On July 13, 2021, the U.S. Court of Appeals for the Federal Circuit (“CAFC”) released its opinion reversing the U.S. Court of International Trade’s (“CIT”) decision that President Trump had unlawfully doubled tariffs on imports of steel from Turkey under Section 232 of the Trade Expansion Act of 1962 (“Section 232”). The CIT had initially found that such action was beyond the President’s authority as it was taken outside the timeframe set forth in Section 232. Our prior blog post discussing Section 232 cases at the CIT, including that decision, can be found here.

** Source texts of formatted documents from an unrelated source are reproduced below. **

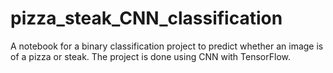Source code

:# pizza_steak_CNN_classification
A notebook for a binary classification project to predict whether an image is of a pizza or steak. The project is done using CNN with TensorFlow.
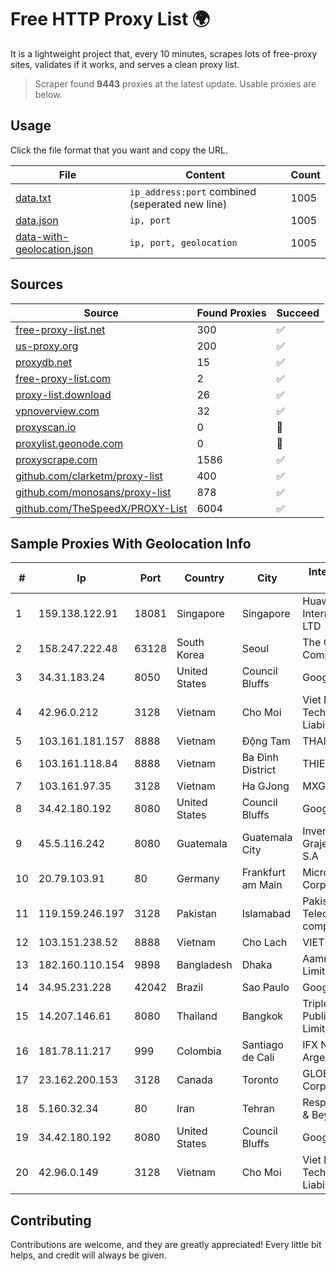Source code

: 
# Free HTTP Proxy List 🌍

It is a lightweight project that, every 10 minutes, scrapes lots of free-proxy sites, validates if it works, and serves a clean proxy list.


> Scraper found **9443** proxies at the latest update. Usable proxies are below.

## Usage

Click the file format that you want and copy the URL.


|File|Content|Count|
|----|-------|-----|
|[data.txt](https://raw.githubusercontent.com/themiralay/Proxy-List-World/master/data.txt)|`ip_address:port` combined (seperated new line)|1005|
|[data.json](https://raw.githubusercontent.com/themiralay/Proxy-List-World/master/data.json)|`ip, port`|1005|
|[data-with-geolocation.json](https://raw.githubusercontent.com/themiralay/Proxy-List-World/master/data-with-geolocation.json)|`ip, port, geolocation`|1005|

## Sources

|Source|Found Proxies|Succeed|
|------|-------------|-------|
|[free-proxy-list.net](https://free-proxy-list.net)|300|✅|
|[us-proxy.org](https://www.us-proxy.org)|200|✅|
|[proxydb.net](http://proxydb.net)|15|✅|
|[free-proxy-list.com](https://free-proxy-list.com/?page=&port=&type%5B%5D=http&type%5B%5D=https&up_time=0&search=Search)|2|✅|
|[proxy-list.download](https://www.proxy-list.download/HTTP)|26|✅|
|[vpnoverview.com](https://vpnoverview.com/privacy/anonymous-browsing/free-proxy-servers)|32|✅|
|[proxyscan.io](https://www.proxyscan.io)|0|🚫|
|[proxylist.geonode.com](https://proxylist.geonode.com/api/proxy-list?limit=300&page=1&sort_by=lastChecked&sort_type=desc&protocols=http,https)|0|🚫|
|[proxyscrape.com](https://api.proxyscrape.com/v2/?request=displayproxies&protocol=http&timeout=10000&country=all&ssl=all&anonymity=all)|1586|✅|
|[github.com/clarketm/proxy-list](https://raw.githubusercontent.com/clarketm/proxy-list/master/proxy-list-raw.txt)|400|✅|
|[github.com/monosans/proxy-list](https://raw.githubusercontent.com/monosans/proxy-list/main/proxies/http.txt)|878|✅|
|[github.com/TheSpeedX/PROXY-List](https://raw.githubusercontent.com/TheSpeedX/PROXY-List/master/http.txt)|6004|✅|


## Sample Proxies With Geolocation Info

|#|Ip|Port|Country|City|Internet Service Provider|
|-|--|----|-------|----|-------------------------|
|1|159.138.122.91|18081|Singapore|Singapore|Huawei International Pte. LTD|
|2|158.247.222.48|63128|South Korea|Seoul|The Constant Company, LLC|
|3|34.31.183.24|8050|United States|Council Bluffs|Google LLC|
|4|42.96.0.212|3128|Vietnam|Cho Moi|Viet Digital Technology Liability Company|
|5|103.161.181.157|8888|Vietnam|Động Tam|THAIAN|
|6|103.161.118.84|8888|Vietnam|Ba Đình District|THIENCO|
|7|103.161.97.35|3128|Vietnam|Ha GJong|MXGROUP|
|8|34.42.180.192|8080|United States|Council Bluffs|Google LLC|
|9|45.5.116.242|8080|Guatemala|Guatemala City|Inversiones Grajeda Andrade S.A|
|10|20.79.103.91|80|Germany|Frankfurt am Main|Microsoft Corporation|
|11|119.159.246.197|3128|Pakistan|Islamabad|Pakistan Telecommuication company limited|
|12|103.151.238.52|8888|Vietnam|Cho Lach|VIETBRANDS|
|13|182.160.110.154|9898|Bangladesh|Dhaka|Aamra Networks Limited|
|14|34.95.231.228|42042|Brazil|Sao Paulo|Google LLC|
|15|14.207.146.61|8080|Thailand|Bangkok|Triple T Broadband Public Company Limited|
|16|181.78.11.217|999|Colombia|Santiago de Cali|IFX Networks Argentina S.R.L|
|17|23.162.200.153|3128|Canada|Toronto|GLOBALTELEHOST Corp.|
|18|5.160.32.34|80|Iran|Tehran|Respina Networks & Beyond PJSC|
|19|34.42.180.192|8080|United States|Council Bluffs|Google LLC|
|20|42.96.0.149|3128|Vietnam|Cho Moi|Viet Digital Technology Liability Company|



## Contributing

Contributions are welcome, and they are greatly appreciated! Every
little bit helps, and credit will always be given.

In Transpacific Steel LLC v. U.S., the CAFC found that the increase in Section 232 tariffs on Turkish steel was permissible because the initial proclamation imposing tariffs on steel imports had allowed for future adjustments. According to the CAFC, under the statute, the President can take a “continuing course of action” which allows later modification, including the increase of import restrictions. The CAFC concluded that the CIT’s narrow reading of the statute obstructs the statutory purpose of Section 232, and would impede the President’s ability to effectively address the national security issues raised by the Department of Commerce. The CAFC also reversed the CIT’s finding that the tariff increase had violated equal protection rights under the Fifth Amendment. One member of the CAFC panel, Judge Reyna, dissented, arguing that the CIT correctly found that the President exceeded his authority under Section 232.
While this decision concerned a temporary increase in 232 tariffs with respect to imports of steel from Turkey, its impact could be much broader, in that the Biden Administration may rely on this decision to adjust any of the Section 232 duties on steel and aluminum imports more freely. Currently, it is unclear what President Biden’s next steps with regard to these Section 232 tariffs will be, and now, he may have a freer hand in modifying these tariff levels to effectuate broader trade and industrial policies.